Among the lines of the data, copy those that hold "unione".

(Beginning of DATASET)

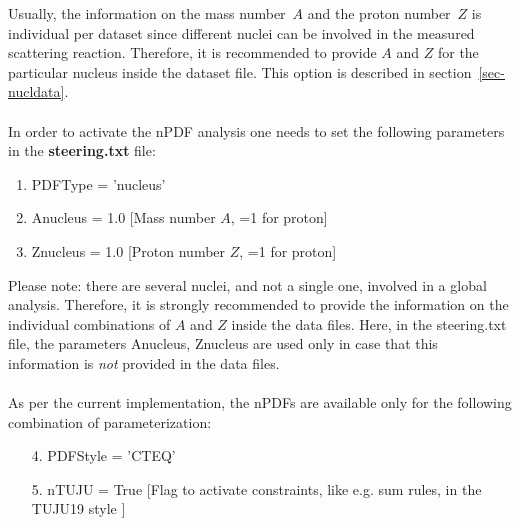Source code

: \documentclass{article}
\begin{document}
Usually, the information on the mass number~$A$ and the proton number~$Z$ is individual per dataset since different nuclei can be involved in the measured scattering reaction. Therefore, it is recommended to provide $A$ and $Z$ for the particular nucleus inside the dataset file. This option is described in section~\ref{sec-nucldata}.\\ 
\\
In order to activate the nPDF analysis one needs to set the following parameters in the \textbf{steering.txt} file:
\begin{enumerate}
\item PDFType = 'nucleus'
\item Anucleus = 1.0 [Mass number $A$, =1 for proton]
\item Znucleus = 1.0 [Proton number $Z$, =1 for proton]
\end{enumerate}
\vskip 0.2in
\noindent Please note: there are several nuclei, and not a single one, involved in a global analysis. Therefore, it is strongly recommended to provide the information on the individual combinations of $A$ and $Z$ inside the data files. Here, in the steering.txt file, the parameters Anucleus, Znucleus are used only in case that this information is \textit{not} provided in the data files.\\
\\
As per the current implementation, the nPDFs are available only for the following combination of parameterization:
\begin{enumerate}
\item[4.] PDFStyle = 'CTEQ'
\item[5.] nTUJU = True [Flag to activate constraints, like e.g. sum rules, in the TUJU19 style \cite{Walt:2019slu}]
\end{enumerate}
\end{document}
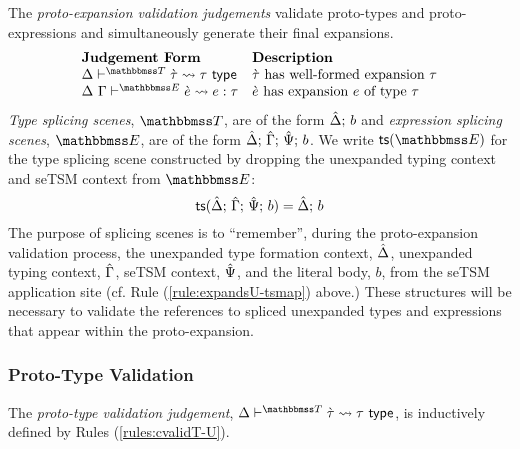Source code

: The \emph{proto-expansion validation judgements} validate proto-types and proto-expressions and simultaneously generate their final expansions.%
\[\begin{array}{ll}
\textbf{Judgement Form} & \textbf{Description}\\
\cvalidT{\Delta}{\tscenev}{\ctau}{\tau} & \text{$\ctau$ has well-formed expansion $\tau$}\\
\cvalidE{\Delta}{\Gamma}{\escenev}{\ce}{e}{\tau} & \text{$\ce$ has expansion $e$ of type $\tau$}
\end{array}\]
\emph{Type splicing scenes}, $\tscenev$, are of the form $\hat{\Delta};\,b$ and \emph{expression splicing scenes}, $\escenev$, are of the form $\hat{\Delta};\,\hat{\Gamma};\,\hat{\Psi};\,b$. We write $\tsfrom{\escenev}$ for the type splicing scene constructed by dropping the unexpanded typing context and seTSM context from $\escenev$:
\[\mathsf{ts}(\hat{\Delta};\,\hat{\Gamma};\,\hat{\Psi};\,b) = \hat{\Delta};\,b\]
The purpose of splicing scenes is to ``remember'', during the proto-expansion validation process, the unexpanded type formation context, $\hat{\Delta}$, unexpanded typing context, $\hat{\Gamma}$, seTSM context, $\hat{\Psi}$, and the literal body, $b$, from the seTSM application site (cf. Rule (\ref{rule:expandsU-tsmap}) above.) These structures will be necessary to validate the references to spliced unexpanded types and expressions that appear within the proto-expansion.

\subsubsection{Proto-Type Validation}\label{sec:SE-proto-type-validation}
The \emph{proto-type validation judgement}, $\cvalidT{\Delta}{\tscenev}{\ctau}{\tau}$, is inductively defined by Rules (\ref{rules:cvalidT-U}).


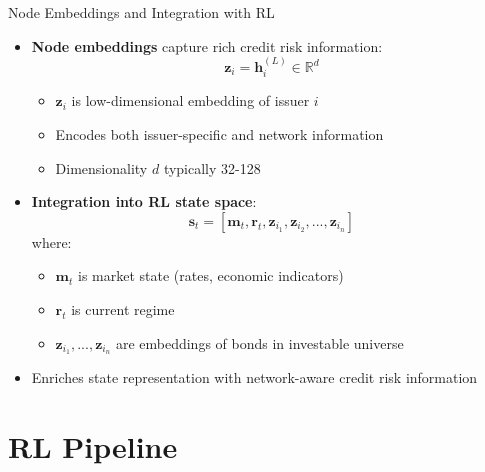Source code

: \documentclass{beamer}
\begin{document}
\begin{frame}{Node Embeddings and Integration with RL}
\begin{itemize}
    \item \textbf{Node embeddings} capture rich credit risk information:
    \begin{equation}
    \mathbf{z}_i = \mathbf{h}_i^{(L)} \in \mathbb{R}^d
    \end{equation}
    \begin{itemize}
        \item $\mathbf{z}_i$ is low-dimensional embedding of issuer $i$
        \item Encodes both issuer-specific and network information
        \item Dimensionality $d$ typically 32-128
    \end{itemize}
    \item \textbf{Integration into RL state space}:
    \begin{equation}
    \mathbf{s}_t = [\mathbf{m}_t, \mathbf{r}_t, \mathbf{z}_{i_1}, \mathbf{z}_{i_2}, ..., \mathbf{z}_{i_n}]
    \end{equation}
    where:
    \begin{itemize}
        \item $\mathbf{m}_t$ is market state (rates, economic indicators)
        \item $\mathbf{r}_t$ is current regime
        \item $\mathbf{z}_{i_1}, ..., \mathbf{z}_{i_n}$ are embeddings of bonds in investable universe
    \end{itemize}
    \item Enriches state representation with network-aware credit risk information
\end{itemize}
\end{frame}

\section{RL Pipeline}
\end{document}
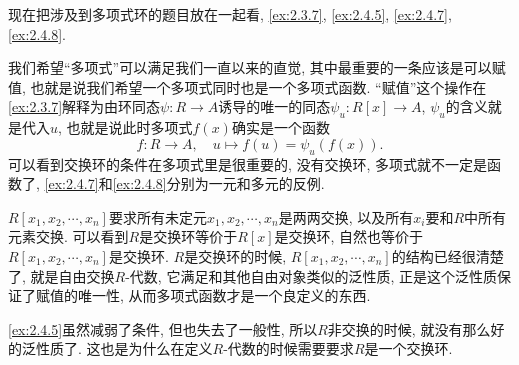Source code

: \begin{remark}
    现在把涉及到多项式环的题目放在一起看, \ref{ex:2.3.7}, \ref{ex:2.4.5}, \ref{ex:2.4.7}, \ref{ex:2.4.8}.
    
    我们希望“多项式”可以满足我们一直以来的直觉, 其中最重要的一条应该是可以赋值, 也就是说我们希望一个多项式同时也是一个多项式函数. “赋值”这个操作在\ref{ex:2.3.7}解释为由环同态$\psi:R \to A$诱导的唯一的同态$\psi_u:R[x] \to A$, $\psi_u$的含义就是代入$u$, 也就是说此时多项式$f(x)$确实是一个函数
    \[
        f:R \to A,\quad u \mapsto f(u) = \psi_u(f(x)).
    \]
    可以看到交换环的条件在多项式里是很重要的, 没有交换环, 多项式就不一定是函数了, \ref{ex:2.4.7}和\ref{ex:2.4.8}分别为一元和多元的反例.
    
    $R[x_1, x_2, \cdots, x_n]$要求所有未定元$x_1, x_2, \cdots, x_n$是两两交换, 以及所有$x_i$要和$R$中所有元素交换. 可以看到$R$是交换环等价于$R[x]$是交换环, 自然也等价于$R[x_1, x_2, \cdots, x_n]$是交换环. $R$是交换环的时候, $R[x_1, x_2, \cdots, x_n]$的结构已经很清楚了, 就是自由交换$R$-代数, 它满足和其他自由对象类似的泛性质, 正是这个泛性质保证了赋值的唯一性, 从而多项式函数才是一个良定义的东西.

    \ref{ex:2.4.5}虽然减弱了条件, 但也失去了一般性, 所以$R$非交换的时候, 就没有那么好的泛性质了. 这也是为什么在定义$R$-代数的时候需要要求$R$是一个交换环.
\end{remark}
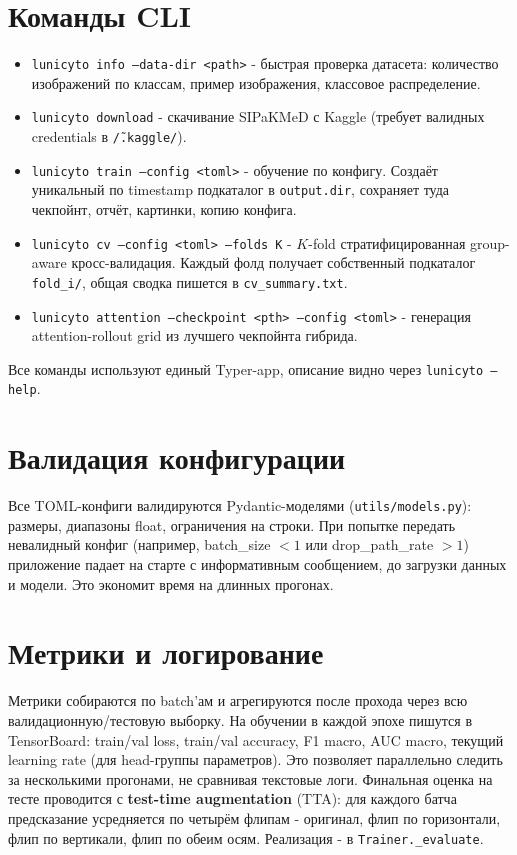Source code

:\documentclass[14pt,a4paper]{extreport}
\begin{document}
\section{Команды CLI}

\begin{itemize}
    \item \texttt{lunicyto info --data-dir <path>} - быстрая проверка
          датасета: количество изображений по классам, пример
          изображения, классовое распределение.
    \item \texttt{lunicyto download} - скачивание SIPaKMeD с Kaggle
          (требует валидных credentials в \texttt{\~/.kaggle/}).
    \item \texttt{lunicyto train --config <toml>} - обучение по
          конфигу. Создаёт уникальный по timestamp подкаталог в
          \texttt{output.dir}, сохраняет туда чекпойнт, отчёт,
          картинки, копию конфига.
    \item \texttt{lunicyto cv --config <toml> --folds K} - $K$-fold
          стратифицированная group-aware кросс-валидация. Каждый фолд
          получает собственный подкаталог \texttt{fold\_i/}, общая
          сводка пишется в \texttt{cv\_summary.txt}.
    \item \texttt{lunicyto attention --checkpoint <pth> --config <toml>}
          - генерация attention-rollout grid из лучшего чекпойнта
          гибрида.
\end{itemize}

Все команды используют единый Typer-app, описание видно через
\texttt{lunicyto --help}.

\section{Валидация конфигурации}

Все TOML-конфиги валидируются Pydantic-моделями
(\texttt{utils/models.py}): размеры, диапазоны float, ограничения на
строки. При попытке передать невалидный конфиг (например, batch\_size
$< 1$ или drop\_path\_rate $> 1$) приложение падает на старте с
информативным сообщением, до загрузки данных и модели. Это экономит
время на длинных прогонах.

\section{Метрики и логирование}

Метрики собираются по batch'ам и агрегируются после прохода через всю
валидационную/тестовую выборку. На обучении в каждой эпохе пишутся в
TensorBoard: train/val loss, train/val accuracy, F1 macro, AUC macro,
текущий learning rate (для head-группы параметров). Это позволяет
параллельно следить за несколькими прогонами, не сравнивая текстовые
логи. Финальная оценка на тесте проводится с
\textbf{test-time augmentation} (TTA): для каждого батча предсказание
усредняется по четырём флипам - оригинал, флип по горизонтали, флип
по вертикали, флип по обеим осям. Реализация - в
\texttt{Trainer.\_evaluate}.
\end{document}
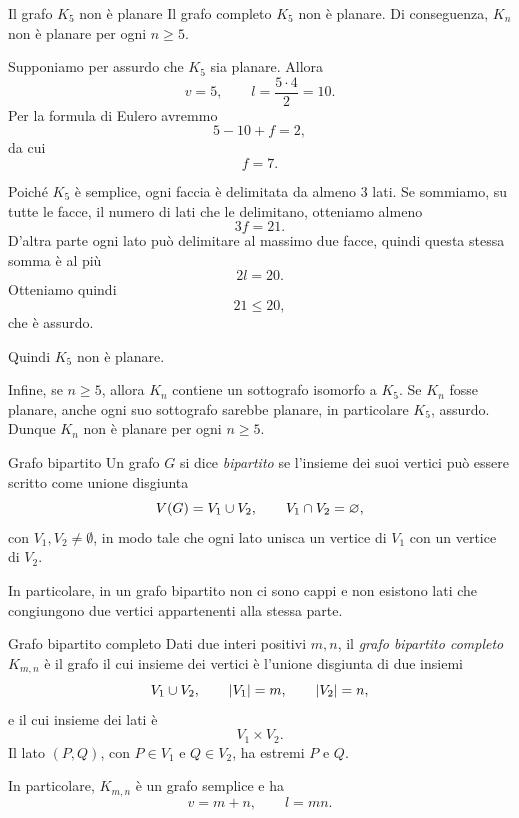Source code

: \documentclass[a4paper]{article}
\begin{document}
\begin{snippetproposition}{Il grafo \(K_5\) non è planare}
    Il grafo completo \(K_5\) non è planare. Di conseguenza, \(K_n\) non è planare per ogni \(n\geq 5\).
\end{snippetproposition}

\begin{snippetproof}{}
    Supponiamo per assurdo che \(K_5\) sia planare. Allora
    \[
        v=5,
        \qquad
        l=\frac{5\cdot 4}{2}=10.
    \]
    Per la formula di Eulero avremmo
    \[
        5-10+f=2,
    \]
    da cui
    \[
        f=7.
    \]

    Poiché \(K_5\) è semplice, ogni faccia è delimitata da almeno \(3\) lati. Se sommiamo, su tutte le facce, il numero di lati che le delimitano, otteniamo almeno
    \[
        3f=21.
    \]
    D'altra parte ogni lato può delimitare al massimo due facce, quindi questa stessa somma è al più
    \[
        2l=20.
    \]
    Otteniamo quindi
    \[
        21\leq 20,
    \]
    che è assurdo.

    Quindi \(K_5\) non è planare.

    Infine, se \(n\geq 5\), allora \(K_n\) contiene un sottografo isomorfo a \(K_5\). Se \(K_n\) fosse planare, anche ogni suo sottografo sarebbe planare, in particolare \(K_5\), assurdo. Dunque \(K_n\) non è planare per ogni \(n\geq 5\).
\end{snippetproof}

\begin{snippetdefinition}{Grafo bipartito}
    Un grafo \(G\) si dice \emph{bipartito} se l'insieme dei suoi vertici può essere scritto come unione disgiunta
    \[
        V(G)=V_1\union V_2,
        \qquad
        V_1\intersection V_2=\emptyset,
    \]
    con \(V_1,V_2\neq\emptyset\), in modo tale che ogni lato unisca un vertice di \(V_1\) con un vertice di \(V_2\).

    In particolare, in un grafo bipartito non ci sono cappi e non esistono lati che congiungono due vertici appartenenti alla stessa parte.
\end{snippetdefinition}

\begin{snippetdefinition}{Grafo bipartito completo}
    Dati due interi positivi \(m,n\), il \emph{grafo bipartito completo} \(K_{m,n}\) è il grafo il cui insieme dei vertici è l'unione disgiunta di due insiemi
    \[
        V_1\union V_2,
        \qquad
        \cardinality{V_1}=m,
        \qquad
        \cardinality{V_2}=n,
    \]
    e il cui insieme dei lati è
    \[
        V_1\times V_2.
    \]
    Il lato \((P,Q)\), con \(P\in V_1\) e \(Q\in V_2\), ha estremi \(P\) e \(Q\).

    In particolare, \(K_{m,n}\) è un grafo semplice e ha
    \[
        v=m+n,
        \qquad
        l=mn.
    \]
\end{snippetdefinition}
\end{document}
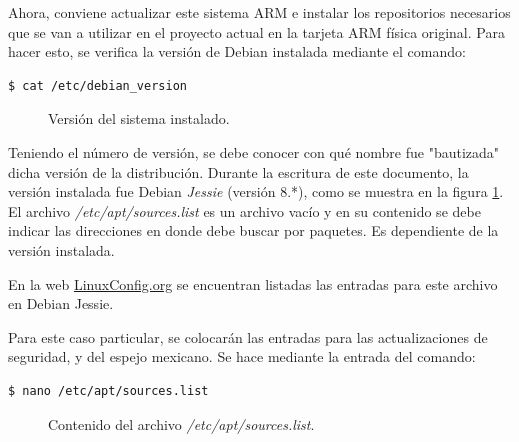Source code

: Ahora, conviene actualizar este sistema ARM e instalar los repositorios necesarios que se van a utilizar en el proyecto actual en la tarjeta ARM física original. Para hacer esto, se verifica la versión de Debian instalada mediante el comando:

\begin{lstlisting}[language=bash]
$ cat /etc/debian_version 
\end{lstlisting}

\begin{figure}[H] %
\caption{Versión del sistema instalado.}
\label{fig:debVer}
\end{figure}

Teniendo el número de versión, se debe conocer con qué nombre fue "bautizada" dicha versión de la distribución. Durante la escritura de este documento, la versión instalada fue Debian \textit{Jessie} (versión 8.*), como se muestra en la figura \ref{fig:debVer}. El archivo \textit{/etc/apt/sources.list} es un archivo vacío y en su contenido se debe indicar las direcciones en donde debe buscar por paquetes. Es dependiente de la versión instalada.

En la web  \href{https://linuxconfig.org/debian-apt-get-jessie-sources-list}{LinuxConfig.org\footnotemark} se encuentran listadas las entradas para este archivo en Debian Jessie.


Para este caso particular, se colocarán las entradas para las actualizaciones de seguridad, y del espejo mexicano. Se hace mediante la entrada del comando:

\begin{lstlisting}[language=bash]
$ nano /etc/apt/sources.list
\end{lstlisting}

\begin{figure}[H] %
\caption{Contenido del archivo \textit{/etc/apt/sources.list}.}
\label{fig:sources}
\end{figure}

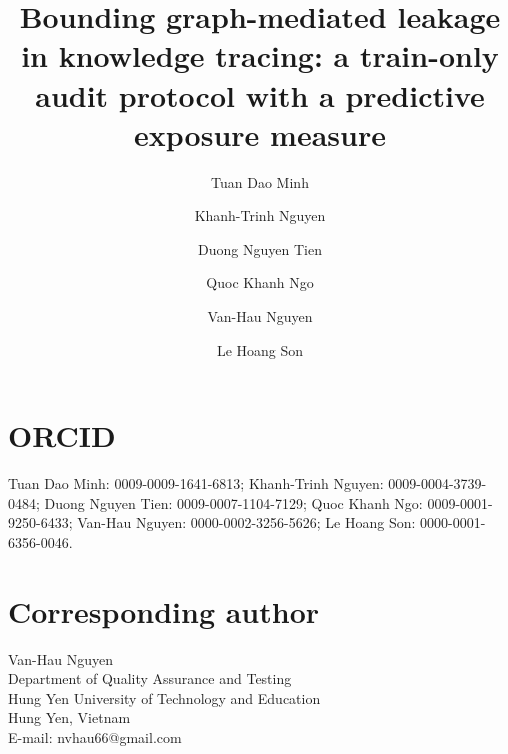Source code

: \documentclass[preprint,12pt]{elsarticle}
\begin{document}
\begin{frontmatter}
\title{Bounding graph-mediated leakage in knowledge tracing: a train-only
audit protocol with a predictive exposure measure}

\author[utehy]{Tuan Dao Minh}

\author[utehy]{Khanh-Trinh Nguyen}

\author[utehy]{Duong Nguyen Tien}

\author[airca]{Quoc Khanh Ngo}

\author[utehy]{Van-Hau Nguyen}

\author[iti]{Le Hoang Son}



\end{frontmatter}

\section*{ORCID}
Tuan Dao Minh: 0009-0009-1641-6813;
Khanh-Trinh Nguyen: 0009-0004-3739-0484;
Duong Nguyen Tien: 0009-0007-1104-7129;
Quoc Khanh Ngo: 0009-0001-9250-6433;
Van-Hau Nguyen: 0000-0002-3256-5626;
Le Hoang Son: 0000-0001-6356-0046.

\section*{Corresponding author}
Van-Hau Nguyen\\
Department of Quality Assurance and Testing\\
Hung Yen University of Technology and Education\\
Hung Yen, Vietnam\\
E-mail: nvhau66@gmail.com
\end{document}
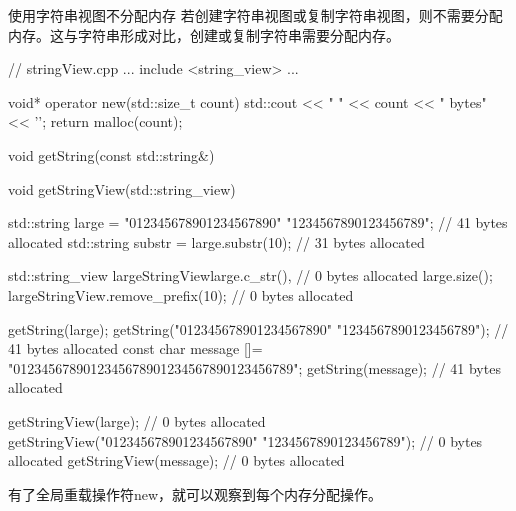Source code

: \begin{myTip}{使用字符串视图不分配内存}
若创建字符串视图或复制字符串视图，则不需要分配内存。这与字符串形成对比，创建或复制字符串需要分配内存。


\begin{cpp}
// stringView.cpp
...
include <string_view>
...

void* operator new(std::size_t count){
	std::cout << " " << count << " bytes" << '\n';
	return malloc(count);
}

void getString(const std::string&){}

void getStringView(std::string_view){}

std::string large = "012345678901234567890"
					"1234567890123456789"; // 41 bytes allocated
std::string substr = large.substr(10); // 31 bytes allocated

std::string_view largeStringView{large.c_str(), // 0 bytes allocated
								large.size()};
largeStringView.remove_prefix(10); // 0 bytes allocated

getString(large);
getString("012345678901234567890"
		  "1234567890123456789"); // 41 bytes allocated
const char message []= "0123456789012345678901234567890123456789";
getString(message); // 41 bytes allocated

getStringView(large); // 0 bytes allocated
getStringView("012345678901234567890"
			  "1234567890123456789"); // 0 bytes allocated
getStringView(message); // 0 bytes allocated
\end{cpp}

有了全局重载操作符new，就可以观察到每个内存分配操作。

\end{myTip}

(End of DATASET)

RESPONSE TO THE EXERCISE:
    Un grafo \(G\) si dice \emph{bipartito} se l'insieme dei suoi vertici può essere scritto come unione disgiunta
    Dati due interi positivi \(m,n\), il \emph{grafo bipartito completo} \(K_{m,n}\) è il grafo il cui insieme dei vertici è l'unione disgiunta di due insiemi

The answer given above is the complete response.